◆ **TASK REQUIREMENTS**: Give only the number of lines in these records that contain the word "left".
Segment Start: DATA PROVIDED
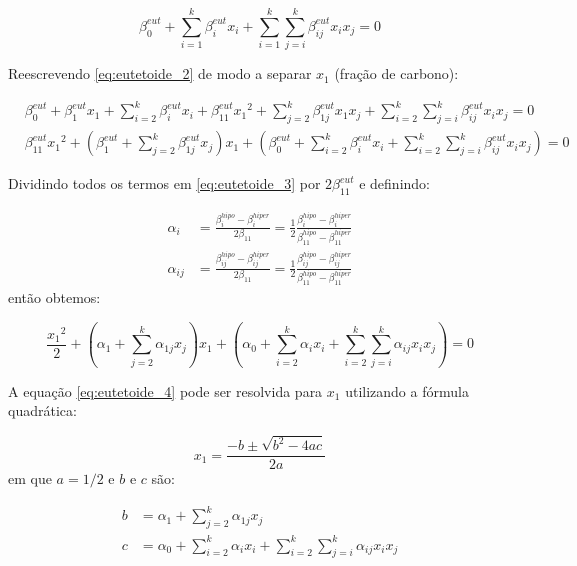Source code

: \documentclass{article}
\begin{document}
\begin{equation}
	\beta_0^{eut} + \sum_{i=1}^k \beta_i^{eut} x_i 
	+ \sum_{i=1}^{k} \sum_{j=i}^k \beta_{ij}^{eut} x_i x_j = 0
	\label{eq:eutetoide_2}
\end{equation}

Reescrevendo \ref{eq:eutetoide_2} de modo a separar $x_1$ (fração de carbono):

\begin{align}
	&\beta_0^{eut} 
	+ \beta_1^{eut} x_ 1 
	+ \sum_{i=2}^k \beta_i^{eut} x_i 
	+ \beta_{11}^{eut} {x_1}^2 
	+ \sum_{j=2}^k \beta_{1j}^{eut} x_1 x_j
	+ \sum_{i=2}^{k} \sum_{j=i}^k \beta_{ij}^{eut} x_i x_j = 0 \nonumber \\
	&\beta_{11}^{eut} {x_1}^2 
	+ \left(\beta_1^{eut} + \sum_{j=2}^k \beta_{1j}^{eut} x_j \right) x_1 
	+ \left(\beta_0^{eut} 
	+ \sum_{i=2}^k \beta_i^{eut} x_i 
	+ \sum_{i=2}^{k} \sum_{j=i}^k \beta_{ij}^{eut} x_i x_j\right) = 0 \label{eq:eutetoide_3}
\end{align}

Dividindo todos os termos em \ref{eq:eutetoide_3} por $2 \beta_{11}^{eut}$ e definindo:

\begin{align}
	\alpha_i 
	&= \frac{\beta_i^{hipo} - \beta_i^{hiper}}{2 \beta_{11}}
	= \frac{1}{2} \frac{\beta_i^{hipo} - \beta_i^{hiper}}{\beta_{11}^{hipo} - \beta_{11}^{hiper}}\\
	\alpha_{ij} 
	&= \frac{\beta_{ij}^{hipo} - \beta_{ij}^{hiper}}{2 \beta_{11}}
	= \frac{1}{2} \frac{\beta_{ij}^{hipo} - \beta_{ij}^{hiper}}{\beta_{11}^{hipo} - \beta_{11}^{hiper}}
\end{align}
%
então obtemos:

\begin{equation}
	\frac{{x_1}^2}{2}
	+ \left(\alpha_1 + \sum_{j=2}^k \alpha_{1j} x_j \right) x_1 
	+ \left(\alpha_0 
	+ \sum_{i=2}^k \alpha_i x_i 
	+ \sum_{i=2}^{k} \sum_{j=i}^k \alpha_{ij} x_i x_j\right) = 0 \label{eq:eutetoide_4}
\end{equation}

A equação \ref{eq:eutetoide_4} pode ser resolvida para $x_1$ utilizando a fórmula quadrática:

\begin{equation}
	x_1 = \frac{-b \pm \sqrt{b^2 - 4 a c}}{2 a}
	\label{eq:quadratica}
\end{equation}
%
em que $a = 1/2$ e $b$ e $c$ são:

\begin{align}
	b &= \alpha_1 + \sum_{j=2}^k \alpha_{1j} x_j \\
	c &= \alpha_0 
	+ \sum_{i=2}^k \alpha_i x_i 
	+ \sum_{i=2}^{k} \sum_{j=i}^k \alpha_{ij} x_i x_j
\end{align}
\end{document}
Segment End: DATA PROVIDED
◆ **WRITTEN ANSWER**: 4